Source: CIFOR
Date: April 20, 2021

Indonesia's peatland fires are better explained by a newly developed approach that considers climate-change impacts and helps predict hotspots of carbon emissions and air pollution from the burning of peat, according to scientists.

A rain-related index used by the Japan Meteorological Agency has shown a stronger correlation with active peatland fires in Indonesia than the conventional benchmark based on El Niño-Southern Oscillation (ENSO) climate patterns over the past two decades.

The finding, which focuses on groundwater levels as a key determinant of peat fires, will make it easier to respond to fire forecasts associated with extreme weather and climate change, according to a recent study funded by the Ministry of Agriculture, Forestry and Fisheries of Japan in collaboration with the Center for International Forestry Research (CIFOR) and Indonesia's University of Palangka Raya (UPR).

Peatland fires are a major contributor to greenhouse gas emissions, fine particulate matter and aerosols, exacerbating climate change and endangering human health. They can smolder for months and are linked to land management as well as other activity near human settlements.

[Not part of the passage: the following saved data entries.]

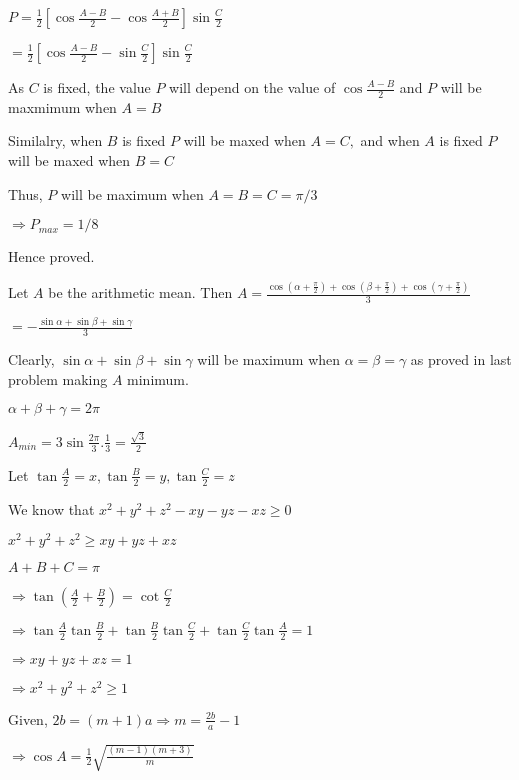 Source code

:   $P = \frac{1}{2}\left[\cos\frac{A - B}{2} - \cos\frac{A + B}{2}\right]\sin\frac{C}{2}$

  $= \frac{1}{2}\left[\cos \frac{A - B}{2} - \sin\frac{C}{2}\right]\sin\frac{C}{2}$

  As $C$ is fixed, the value $P$ will depend on the value of $\cos\frac{A - B}{2}$ and $P$ will be
  maxmimum when $A = B$

  Similalry, when $B$ is fixed $P$ will be maxed when $A = C,$ and when $A$ is fixed $P$ will be
  maxed when $B = C$

  Thus, $P$ will be maximum when $A = B = C = \pi/3$

  $\Rightarrow P_{max} = 1/8$

  Hence proved.

\item Let $A$ be the arithmetic mean. Then $A = \frac{\cos\left(\alpha + \frac{\pi}{2}\right) + \cos\left(\beta +
  \frac{\pi}{2}\right) + \cos\left(\gamma + \frac{\pi}{2}\right)}{3}$

  $= -\frac{\sin\alpha + \sin\beta + \sin\gamma}{3}$

  Clearly, $\sin\alpha + \sin\beta + \sin\gamma$ will be maximum when $\alpha = \beta = \gamma$ as proved in last
  problem making $A$ minimum.

  $\alpha + \beta + \gamma = 2\pi$

  $A_{min} = 3\sin\frac{2\pi}{3}.\frac{1}{3} = \frac{\sqrt{3}}{2}$

\item Let $\tan\frac{A}{2} = x, \tan\frac{B}{2} = y, \tan\frac{C}{2} = z$


  We know that $x^2 + y^2 + z^2 - xy - yz - xz \geq 0$

  $x^2 + y^2 + z^2 \geq xy + yz + xz$

  $A + B + C = \pi$

  $\Rightarrow \tan\left(\frac{A}{2} + \frac{B}{2}\right) = \cot\frac{C}{2}$

  $\Rightarrow \tan\frac{A}{2}\tan\frac{B}{2} + \tan\frac{B}{2}\tan\frac{C}{2} + \tan\frac{C}{2}\tan\frac{A}{2} = 1$

  $\Rightarrow xy + yz + xz = 1$

  $\Rightarrow x^2 + y^2 + z^2 \geq 1$

\item Given, $2b = (m + 1)a \Rightarrow m = \frac{2b}{a} - 1$

  $\Rightarrow \cos A = \frac{1}{2}\sqrt{\frac{(m - 1)(m + 3)}{m}}$

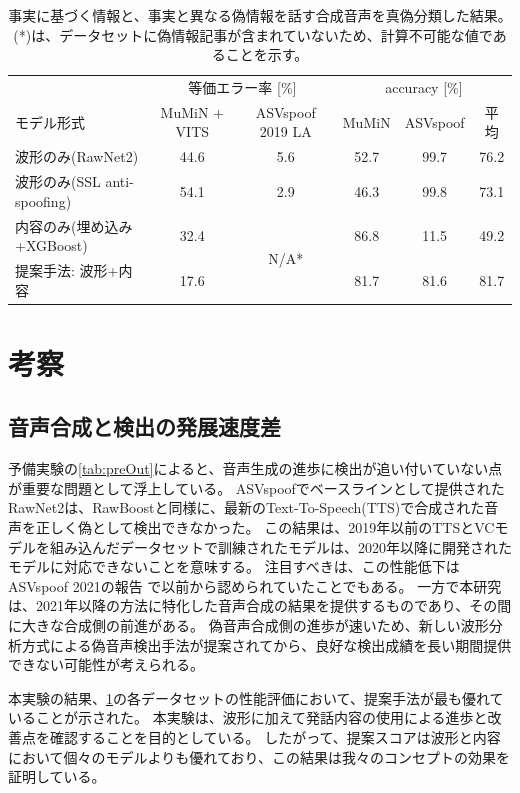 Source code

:\begin{landscape}
\begin{table}[p]
    \caption{事実に基づく情報と、事実と異なる偽情報を話す合成音声を真偽分類した結果。(*)は、データセットに偽情報記事が含まれていないため、計算不可能な値であることを示す。}
    \centering
    \begin{tabular}{lcc|ccc}\hline
         & \multicolumn{2}{c}{等価エラー率 [\%]} & \multicolumn{3}{c}{accuracy [\%]}\\
       モデル形式 & MuMiN + VITS & ASVspoof 2019 LA & MuMiN & ASVspoof & 平均\\\hline\hline
       波形のみ(RawNet2) & 44.6 & 5.6 & 52.7 & 99.7 & 76.2\\
       波形のみ(SSL anti-spoofing) & 54.1 & 2.9 & 46.3 & 99.8 & 73.1\\\hline
       内容のみ(埋め込み+XGBoost) & 32.4 & \multirow{2}{*}{N/A*} & 86.8 & 11.5 & 49.2\\
       提案手法: 波形+内容 & 17.6 & & 81.7 & 81.6 & 81.7 \\\hline
    \end{tabular}
    \label{tab:result}
\end{table}
\end{landscape}

\section{考察}\label{sec:cnt_evl}
\subsection{音声合成と検出の発展速度差}
予備実験の\cref{tab:preOut}によると、音声生成の進歩に検出が追い付いていない点が重要な問題として浮上している。
ASVspoofでベースラインとして提供されたRawNet2は、RawBoostと同様に、最新のText-To-Speech(TTS)で合成された音声を正しく偽として検出できなかった。
この結果は、2019年以前のTTSとVCモデルを組み込んだデータセットで訓練されたモデルは、2020年以降に開発されたモデルに対応できないことを意味する。
注目すべきは、この性能低下はASVspoof 2021の報告 \cite{yamagishi21_asvspoof}で以前から認められていたことでもある。
一方で本研究は、2021年以降の方法に特化した音声合成の結果を提供するものであり、その間に大きな合成側の前進がある。
偽音声合成側の進歩が速いため、新しい波形分析方式による偽音声検出手法が提案されてから、良好な検出成績を長い期間提供できない可能性が考えられる。

本実験の結果、\cref{tab:result}の各データセットの性能評価において、提案手法が最も優れていることが示された。
本実験は、波形に加えて発話内容の使用による進歩と改善点を確認することを目的としている。 
したがって、提案スコアは波形と内容において個々のモデルよりも優れており、この結果は我々のコンセプトの効果を証明している。

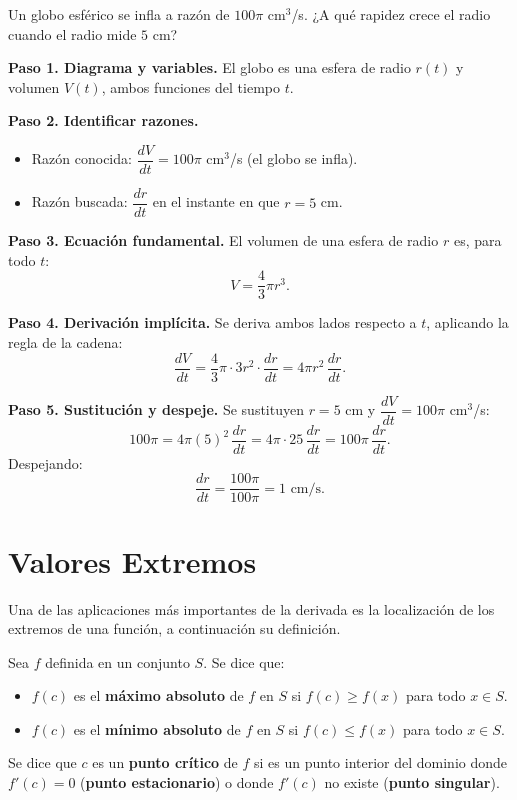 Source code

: \begin{example}
Un globo esférico se infla a razón de $100\pi$ cm$^3$/s.
¿A qué rapidez crece el radio cuando el radio mide $5$ cm?
\begin{myproof}
\textbf{Paso 1. Diagrama y variables.}
El globo es una esfera de radio $r(t)$ y volumen $V(t)$, ambos
funciones del tiempo $t$.

\textbf{Paso 2. Identificar razones.}
\begin{itemize}
    \item Razón conocida: $\dfrac{dV}{dt} = 100\pi$ cm$^3$/s (el globo
    se infla).
    \item Razón buscada: $\dfrac{dr}{dt}$ en el instante en que $r = 5$ cm.
\end{itemize}

\textbf{Paso 3. Ecuación fundamental.}
El volumen de una esfera de radio $r$ es, para todo $t$:
\[
V = \frac{4}{3}\pi r^3.
\]

\textbf{Paso 4. Derivación implícita.}
Se deriva ambos lados respecto a $t$, aplicando la regla de la cadena:
\[
\frac{dV}{dt} = \frac{4}{3}\pi \cdot 3r^2 \cdot \frac{dr}{dt}
              = 4\pi r^2\,\frac{dr}{dt}.
\]

\textbf{Paso 5. Sustitución y despeje.}
Se sustituyen $r = 5$ cm y $\dfrac{dV}{dt} = 100\pi$ cm$^3$/s:
\[
100\pi = 4\pi (5)^2\,\frac{dr}{dt}
       = 4\pi \cdot 25\,\frac{dr}{dt}
       = 100\pi\,\frac{dr}{dt}.
\]
Despejando:
\[
\frac{dr}{dt} = \frac{100\pi}{100\pi} = \boxed{1 \text{ cm/s.}}
\]
\end{myproof}
\end{example}
\section{Valores Extremos}
Una de las aplicaciones más importantes de la derivada es la localización de los extremos de una función, a continuación su definición.

\begin{definition}
Sea $f$ definida en un conjunto $S$. Se dice que:
\begin{itemize}
    \item $f(c)$ es el \textbf{máximo absoluto} de $f$ en $S$ si
    $f(c)\geq f(x)$ para todo $x\in S$.
    \item $f(c)$ es el \textbf{mínimo absoluto} de $f$ en $S$ si
    $f(c)\leq f(x)$ para todo $x\in S$.
    \end{itemize}
  \end{definition}
  \begin{definition} Se dice que $c$ es un \textbf{punto crítico} de $f$ si es un punto interior
    del dominio donde $f'(c)=0$ (\textbf{punto estacionario}) o donde
    $f'(c)$ no existe (\textbf{punto singular}).
\end{definition}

Farmers have traditionally used fire as a cheap way to clear land for agriculture in Indonesia, which has one of the world's highest rates of deforestation and forest degradation.

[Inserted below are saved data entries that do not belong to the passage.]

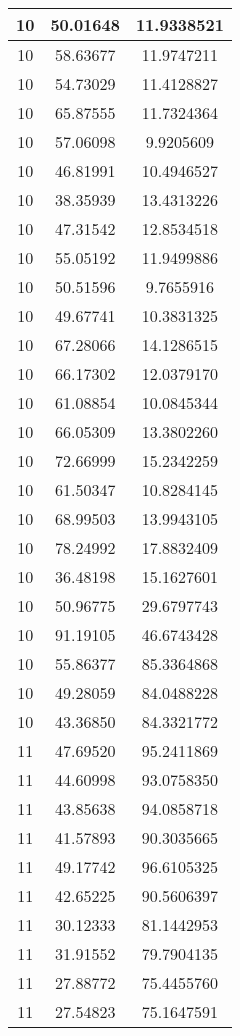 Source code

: \documentclass[
]{book}
\begin{document}
\begin{tabular}{c|c|c}
\hline
10 & 50.01648 & 11.9338521\\
\hline
10 & 58.63677 & 11.9747211\\
\hline
10 & 54.73029 & 11.4128827\\
\hline
10 & 65.87555 & 11.7324364\\
\hline
10 & 57.06098 & 9.9205609\\
\hline
10 & 46.81991 & 10.4946527\\
\hline
10 & 38.35939 & 13.4313226\\
\hline
10 & 47.31542 & 12.8534518\\
\hline
10 & 55.05192 & 11.9499886\\
\hline
10 & 50.51596 & 9.7655916\\
\hline
10 & 49.67741 & 10.3831325\\
\hline
10 & 67.28066 & 14.1286515\\
\hline
10 & 66.17302 & 12.0379170\\
\hline
10 & 61.08854 & 10.0845344\\
\hline
10 & 66.05309 & 13.3802260\\
\hline
10 & 72.66999 & 15.2342259\\
\hline
10 & 61.50347 & 10.8284145\\
\hline
10 & 68.99503 & 13.9943105\\
\hline
10 & 78.24992 & 17.8832409\\
\hline
10 & 36.48198 & 15.1627601\\
\hline
10 & 50.96775 & 29.6797743\\
\hline
10 & 91.19105 & 46.6743428\\
\hline
10 & 55.86377 & 85.3364868\\
\hline
10 & 49.28059 & 84.0488228\\
\hline
10 & 43.36850 & 84.3321772\\
\hline
11 & 47.69520 & 95.2411869\\
\hline
11 & 44.60998 & 93.0758350\\
\hline
11 & 43.85638 & 94.0858718\\
\hline
11 & 41.57893 & 90.3035665\\
\hline
11 & 49.17742 & 96.6105325\\
\hline
11 & 42.65225 & 90.5606397\\
\hline
11 & 30.12333 & 81.1442953\\
\hline
11 & 31.91552 & 79.7904135\\
\hline
11 & 27.88772 & 75.4455760\\
\hline
11 & 27.54823 & 75.1647591\\

\end{tabular}
\end{document}
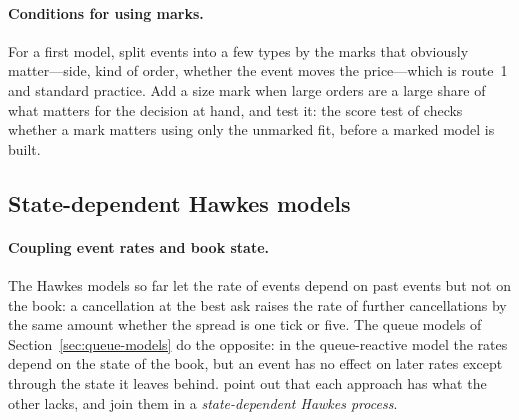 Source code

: \paragraph{Conditions for using marks.} For a first model, split events into a few types by the marks that obviously
matter---side, kind of order, whether the event moves the price---which is route~1 and standard practice. Add a
size mark when large orders are a large share of what matters for the decision at hand, and test it: the score
test of \citet{richards2025scoretest} checks whether a mark matters using only the unmarked fit, before a marked
model is built.

\subsection{State-dependent Hawkes models}
\label{sec:hawkes-sd}

\paragraph{Coupling event rates and book state.} The Hawkes models so far let the rate of events depend on past events
but not on the book: a cancellation at the best ask raises the rate of further cancellations by the same amount
whether the spread is one tick or five. The queue models of Section~\ref{sec:queue-models} do the opposite: in
the queue-reactive model the rates depend on the state of the book, but an event has no effect on later rates
except through the state it leaves behind. \citet{morariupatrichi2022} point out that each approach has what the
other lacks, and join them in a \emph{state-dependent Hawkes process}.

In 2016, the Indonesian government established the Peatland Restoration Agency (BRG) with the aim of restoring 2 million hectares of degraded peatlands.

Indonesia's worst blazes in recent decades, starting with the Great Fire of Borneo (1982‒1983), have been associated with strong ENSO episodes. Sea surface temperatures and winds in the equatorial Pacific Ocean fluctuate during these cycles and can affect global weather. They also influence tropical rainfall and can create the conditions for wildfires and other extreme events.

In 2019, peatland fires occurred without this ENSO correlation, prompting scientists to seek a new approach that considers the impact of recent climate change on fires in Indonesia.

"Our analysis of Indonesian peat fires in 2019 showed that they are difficult to extinguish even with periods of heavy rain – it depends on the groundwater level," said Hiroshi Hayasaka, a researcher at Hokkaido University's Arctic Research Center in Japan and the study's lead author. "In years when the rainfall is low, peat fires become very active."

The three authors focused on tropical swamp forest areas near Palangka Raya, the capital of Central Kalimantan province, where a former Mega Rice Project constructed a 4,000-kilometer irrigation canal that drained the surrounding peatlands. As a result, greater volumes of combustible dry peat (low-grade coal) were exposed, causing recurrent fires in the area.

The Japanese rain-related index is known as OLR-MC (Outgoing Longwave Radiation – Maritime Continent) and measures the transport of heat and moisture in the atmosphere over Indonesia (from Kalimantan to West Papua).

It was introduced to analyze the top six peatland fires in Kalimantan from 2002 to 2018, showing they occurred in three stages: surface fire, shallow peatland fire and deep peatland fire.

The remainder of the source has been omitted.